56th Kentucky Derby
- Location: Churchill Downs
- Date: May 17, 1930
- Winning horse: Gallant Fox
- Jockey: Earl Sande
- Trainer: James E. Fitzsimmons
- Owner: Belair Stud
- Surface: Dirt

= 1930 Kentucky Derby =

Horse race

The 1930 Kentucky Derby was the 56th running of the Kentucky Derby.
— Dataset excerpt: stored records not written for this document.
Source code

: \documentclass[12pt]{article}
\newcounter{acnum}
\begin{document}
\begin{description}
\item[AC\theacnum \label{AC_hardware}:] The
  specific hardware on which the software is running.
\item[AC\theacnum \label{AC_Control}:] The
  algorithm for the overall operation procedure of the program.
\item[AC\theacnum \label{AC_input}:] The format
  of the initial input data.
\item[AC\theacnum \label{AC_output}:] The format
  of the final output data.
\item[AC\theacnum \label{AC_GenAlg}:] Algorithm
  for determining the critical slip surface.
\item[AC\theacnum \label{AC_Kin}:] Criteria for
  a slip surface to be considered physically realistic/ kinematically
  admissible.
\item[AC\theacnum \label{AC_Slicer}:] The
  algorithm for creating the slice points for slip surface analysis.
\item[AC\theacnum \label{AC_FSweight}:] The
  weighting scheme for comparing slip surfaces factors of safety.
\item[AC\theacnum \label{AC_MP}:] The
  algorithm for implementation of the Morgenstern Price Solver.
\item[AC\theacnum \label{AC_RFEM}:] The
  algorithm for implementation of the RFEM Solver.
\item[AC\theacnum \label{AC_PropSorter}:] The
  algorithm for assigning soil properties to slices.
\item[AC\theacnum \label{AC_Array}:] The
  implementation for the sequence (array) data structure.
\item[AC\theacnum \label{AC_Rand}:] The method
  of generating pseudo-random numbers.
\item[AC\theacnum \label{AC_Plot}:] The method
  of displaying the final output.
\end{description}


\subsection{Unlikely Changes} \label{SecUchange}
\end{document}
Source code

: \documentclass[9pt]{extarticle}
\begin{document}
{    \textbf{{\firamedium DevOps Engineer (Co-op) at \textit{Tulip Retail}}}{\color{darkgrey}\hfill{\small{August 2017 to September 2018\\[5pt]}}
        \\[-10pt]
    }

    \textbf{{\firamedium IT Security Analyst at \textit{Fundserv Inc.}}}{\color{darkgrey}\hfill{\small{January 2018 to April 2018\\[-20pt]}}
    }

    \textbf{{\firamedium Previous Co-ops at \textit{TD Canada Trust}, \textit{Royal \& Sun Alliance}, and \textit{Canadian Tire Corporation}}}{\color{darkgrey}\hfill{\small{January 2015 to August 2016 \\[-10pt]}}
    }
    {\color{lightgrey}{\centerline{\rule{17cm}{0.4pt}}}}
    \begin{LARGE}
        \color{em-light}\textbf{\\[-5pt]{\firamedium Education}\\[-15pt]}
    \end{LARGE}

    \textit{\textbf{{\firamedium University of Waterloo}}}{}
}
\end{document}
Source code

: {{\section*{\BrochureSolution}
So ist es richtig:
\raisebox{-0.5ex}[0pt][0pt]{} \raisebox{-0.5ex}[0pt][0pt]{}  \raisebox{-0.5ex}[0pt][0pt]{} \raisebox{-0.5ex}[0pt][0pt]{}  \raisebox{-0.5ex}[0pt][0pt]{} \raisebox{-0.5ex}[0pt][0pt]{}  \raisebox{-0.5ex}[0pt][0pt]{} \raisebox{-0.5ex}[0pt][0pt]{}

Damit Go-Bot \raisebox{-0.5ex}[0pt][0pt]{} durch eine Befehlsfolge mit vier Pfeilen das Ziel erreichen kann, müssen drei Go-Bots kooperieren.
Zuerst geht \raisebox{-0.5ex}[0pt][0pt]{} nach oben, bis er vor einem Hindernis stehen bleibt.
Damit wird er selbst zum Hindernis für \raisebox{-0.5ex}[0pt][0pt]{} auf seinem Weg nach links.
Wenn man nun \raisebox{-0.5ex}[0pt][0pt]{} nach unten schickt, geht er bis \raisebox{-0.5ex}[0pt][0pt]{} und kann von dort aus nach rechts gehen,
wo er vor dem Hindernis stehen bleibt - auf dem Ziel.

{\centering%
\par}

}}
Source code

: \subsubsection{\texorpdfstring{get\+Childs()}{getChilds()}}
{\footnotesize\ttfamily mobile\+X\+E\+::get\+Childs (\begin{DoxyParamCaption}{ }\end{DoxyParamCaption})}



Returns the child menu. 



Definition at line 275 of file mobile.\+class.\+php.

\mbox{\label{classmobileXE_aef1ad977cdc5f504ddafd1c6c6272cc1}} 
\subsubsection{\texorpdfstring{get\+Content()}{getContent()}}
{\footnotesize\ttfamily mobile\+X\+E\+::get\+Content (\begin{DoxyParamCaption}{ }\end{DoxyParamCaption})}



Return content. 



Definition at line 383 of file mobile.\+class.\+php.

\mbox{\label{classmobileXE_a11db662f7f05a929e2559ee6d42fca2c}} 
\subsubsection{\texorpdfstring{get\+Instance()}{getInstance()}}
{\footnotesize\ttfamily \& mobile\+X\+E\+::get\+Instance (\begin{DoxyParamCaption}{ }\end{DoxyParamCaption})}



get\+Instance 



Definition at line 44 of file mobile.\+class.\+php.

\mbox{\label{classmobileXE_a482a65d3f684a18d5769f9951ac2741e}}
The race took place on May 17, 1930. Horse Busy scratched before the race.

==Full results==

| Finished | Post | Horse | Jockey | Trainer | Owner | Time / behind |
|---|---|---|---|---|---|---|
| 1st | 7 | Gallant Fox | Earl Sande | James E. Fitzsimmons | Belair Stud | 2:07.60 |
| 2nd | 8 | Gallant Knight | Herman Schutte | Kay Spence | Audley Farm Stable | 2 |
| 3rd | 3 | Ned O. | J. D. Mooney | George W. Foreman | George W. Foreman | 2 |
| 4th | 10 | Gone Away | Mack Garner | William J. Speirs | William Ziegler Jr. | 1 |
| 5th | 6 | Crack Brigade | George Ellis | Julius Bauer | T. M. Cassidy | 4 |
| 6th | 1 | Longus | R. O'Brien | Walter H. Hoffman Jr. | R.C. Stable (Walter H. Hoffman Jr.) | 1⁄2 |
| 7th | 2 | Uncle Luther | Robert Creese | Robert L. Stivers | Luther Stivers | 2 |
| 8th | 12 | Tannery | William Garner | Auval John Baker | E. F. Prichard | 2 |
| 9th | 14 | Broadway Limited | Pete Walls | William T. Waggoner | Three D's Stock Farm | Head |
| 10th | 4 | Alcibiades | Leo Jones | Walter W. Taylor | Hal Price Headley | 1+1⁄2 |
| 11th | 9 | Kilkerry | Thomas May | William T. Waggoner | Three D's Stock Farm | Head |
| 12th | 13 | Breezing Thru | Joseph Smith | Herbert J. Thompson | Edward R. Bradley | 6 |
| 13th | 15 | Buckeye Poet | Eddie Legere | Herbert J. Thompson | Edward R. Bradley | 5 |
| 14th | 5 | High Foot | Carl Meyer | John B. Partridge | Valley Lake Stable | 1 |
| 15th | 11 | Dick O' Hara | Newton Barrett | Burton B. Williams | P. H. Joyce | 8 |

- Winning Breeder: Belair Stud; (MD)

==Payout==

| Post | Horse | Win | Place | Show |
|---|---|---|---|---|
| 7 | Gallant Fox | $ 4.38 | 3.76 | 3.42 |
| 8 | Gallant Knight |  | 14.60 | 8.78 |
| 3 | Ned O. |  |  | 10.14 |

- The winner received a purse of $50,725 and a $5000 Gold Cup.
- Second place received $6,000.
- Third place received $3,000.
- Fourth place received $1,000.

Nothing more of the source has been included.